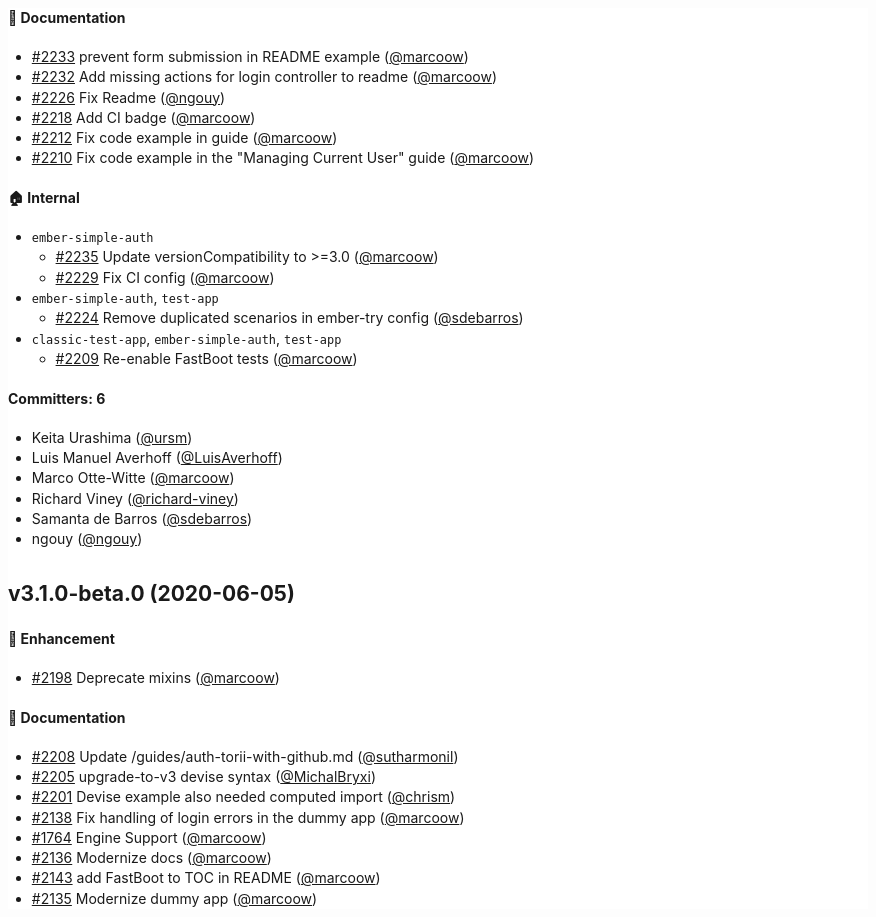 #### :memo: Documentation
* [#2233](https://github.com/mainmatter/ember-simple-auth/pull/2233) prevent form submission in README example ([@marcoow](https://github.com/marcoow))
* [#2232](https://github.com/mainmatter/ember-simple-auth/pull/2232) Add missing actions for login controller to readme ([@marcoow](https://github.com/marcoow))
* [#2226](https://github.com/mainmatter/ember-simple-auth/pull/2226) Fix Readme ([@ngouy](https://github.com/ngouy))
* [#2218](https://github.com/mainmatter/ember-simple-auth/pull/2218) Add CI badge ([@marcoow](https://github.com/marcoow))
* [#2212](https://github.com/mainmatter/ember-simple-auth/pull/2212) Fix code example in guide ([@marcoow](https://github.com/marcoow))
* [#2210](https://github.com/mainmatter/ember-simple-auth/pull/2210) Fix code example in the "Managing Current User" guide ([@marcoow](https://github.com/marcoow))

#### :house: Internal
* `ember-simple-auth`
  * [#2235](https://github.com/mainmatter/ember-simple-auth/pull/2235) Update versionCompatibility to >=3.0 ([@marcoow](https://github.com/marcoow))
  * [#2229](https://github.com/mainmatter/ember-simple-auth/pull/2229) Fix CI config ([@marcoow](https://github.com/marcoow))
* `ember-simple-auth`, `test-app`
  * [#2224](https://github.com/mainmatter/ember-simple-auth/pull/2224) Remove duplicated scenarios in ember-try config ([@sdebarros](https://github.com/sdebarros))
* `classic-test-app`, `ember-simple-auth`, `test-app`
  * [#2209](https://github.com/mainmatter/ember-simple-auth/pull/2209) Re-enable FastBoot tests ([@marcoow](https://github.com/marcoow))

#### Committers: 6
- Keita Urashima ([@ursm](https://github.com/ursm))
- Luis Manuel Averhoff ([@LuisAverhoff](https://github.com/LuisAverhoff))
- Marco Otte-Witte ([@marcoow](https://github.com/marcoow))
- Richard Viney ([@richard-viney](https://github.com/richard-viney))
- Samanta de Barros ([@sdebarros](https://github.com/sdebarros))
- ngouy ([@ngouy](https://github.com/ngouy))

## v3.1.0-beta.0 (2020-06-05)

#### :rocket: Enhancement
* [#2198](https://github.com/mainmatter/ember-simple-auth/pull/2198) Deprecate mixins ([@marcoow](https://github.com/marcoow))

#### :memo: Documentation
* [#2208](https://github.com/mainmatter/ember-simple-auth/pull/2208) Update /guides/auth-torii-with-github.md ([@sutharmonil](https://github.com/sutharmonil))
* [#2205](https://github.com/mainmatter/ember-simple-auth/pull/2205) upgrade-to-v3 devise syntax ([@MichalBryxi](https://github.com/MichalBryxi))
* [#2201](https://github.com/mainmatter/ember-simple-auth/pull/2201) Devise example also needed computed import ([@chrism](https://github.com/chrism))
* [#2138](https://github.com/mainmatter/ember-simple-auth/pull/2138) Fix handling of login errors in the dummy app ([@marcoow](https://github.com/marcoow))
* [#1764](https://github.com/mainmatter/ember-simple-auth/pull/1764) Engine Support ([@marcoow](https://github.com/marcoow))
* [#2136](https://github.com/mainmatter/ember-simple-auth/pull/2136) Modernize docs ([@marcoow](https://github.com/marcoow))
* [#2143](https://github.com/mainmatter/ember-simple-auth/pull/2143) add FastBoot to TOC in README ([@marcoow](https://github.com/marcoow))
* [#2135](https://github.com/mainmatter/ember-simple-auth/pull/2135) Modernize dummy app ([@marcoow](https://github.com/marcoow))
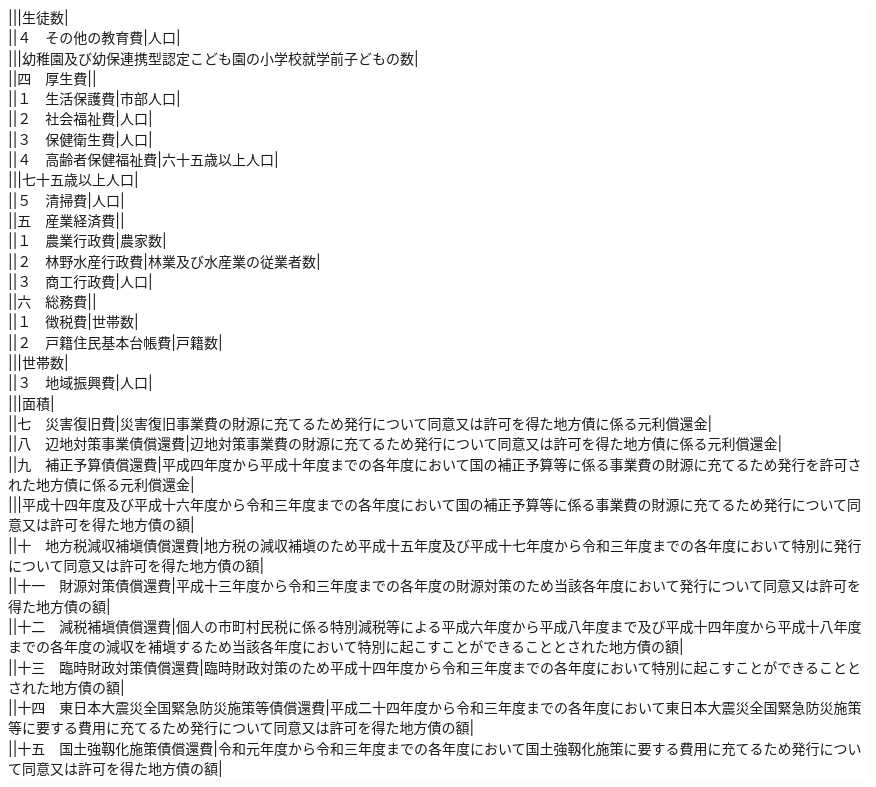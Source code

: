 |||生徒数|  
||４　その他の教育費|人口|  
|||幼稚園及び幼保連携型認定こども園の小学校就学前子どもの数|  
||四　厚生費||  
||１　生活保護費|市部人口|  
||２　社会福祉費|人口|  
||３　保健衛生費|人口|  
||４　高齢者保健福祉費|六十五歳以上人口|  
|||七十五歳以上人口|  
||５　清掃費|人口|  
||五　産業経済費||  
||１　農業行政費|農家数|  
||２　林野水産行政費|林業及び水産業の従業者数|  
||３　商工行政費|人口|  
||六　総務費||  
||１　徴税費|世帯数|  
||２　戸籍住民基本台帳費|戸籍数|  
|||世帯数|  
||３　地域振興費|人口|  
|||面積|  
||七　災害復旧費|災害復旧事業費の財源に充てるため発行について同意又は許可を得た地方債に係る元利償還金|  
||八　辺地対策事業債償還費|辺地対策事業費の財源に充てるため発行について同意又は許可を得た地方債に係る元利償還金|  
||九　補正予算債償還費|平成四年度から平成十年度までの各年度において国の補正予算等に係る事業費の財源に充てるため発行を許可された地方債に係る元利償還金|  
|||平成十四年度及び平成十六年度から令和三年度までの各年度において国の補正予算等に係る事業費の財源に充てるため発行について同意又は許可を得た地方債の額|  
||十　地方税減収補塡債償還費|地方税の減収補塡のため平成十五年度及び平成十七年度から令和三年度までの各年度において特別に発行について同意又は許可を得た地方債の額|  
||十一　財源対策債償還費|平成十三年度から令和三年度までの各年度の財源対策のため当該各年度において発行について同意又は許可を得た地方債の額|  
||十二　減税補塡債償還費|個人の市町村民税に係る特別減税等による平成六年度から平成八年度まで及び平成十四年度から平成十八年度までの各年度の減収を補塡するため当該各年度において特別に起こすことができることとされた地方債の額|  
||十三　臨時財政対策債償還費|臨時財政対策のため平成十四年度から令和三年度までの各年度において特別に起こすことができることとされた地方債の額|  
||十四　東日本大震災全国緊急防災施策等債償還費|平成二十四年度から令和三年度までの各年度において東日本大震災全国緊急防災施策等に要する費用に充てるため発行について同意又は許可を得た地方債の額|  
||十五　国土強靱化施策債償還費|令和元年度から令和三年度までの各年度において国土強靱化施策に要する費用に充てるため発行について同意又は許可を得た地方債の額|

Exercise -> Which of the lines above carry the string "Modernize"? Pick them out and copy them.

Solution below ->
* [#2136](https://github.com/mainmatter/ember-simple-auth/pull/2136) Modernize docs ([@marcoow](https://github.com/marcoow))
* [#2135](https://github.com/mainmatter/ember-simple-auth/pull/2135) Modernize dummy app ([@marcoow](https://github.com/marcoow))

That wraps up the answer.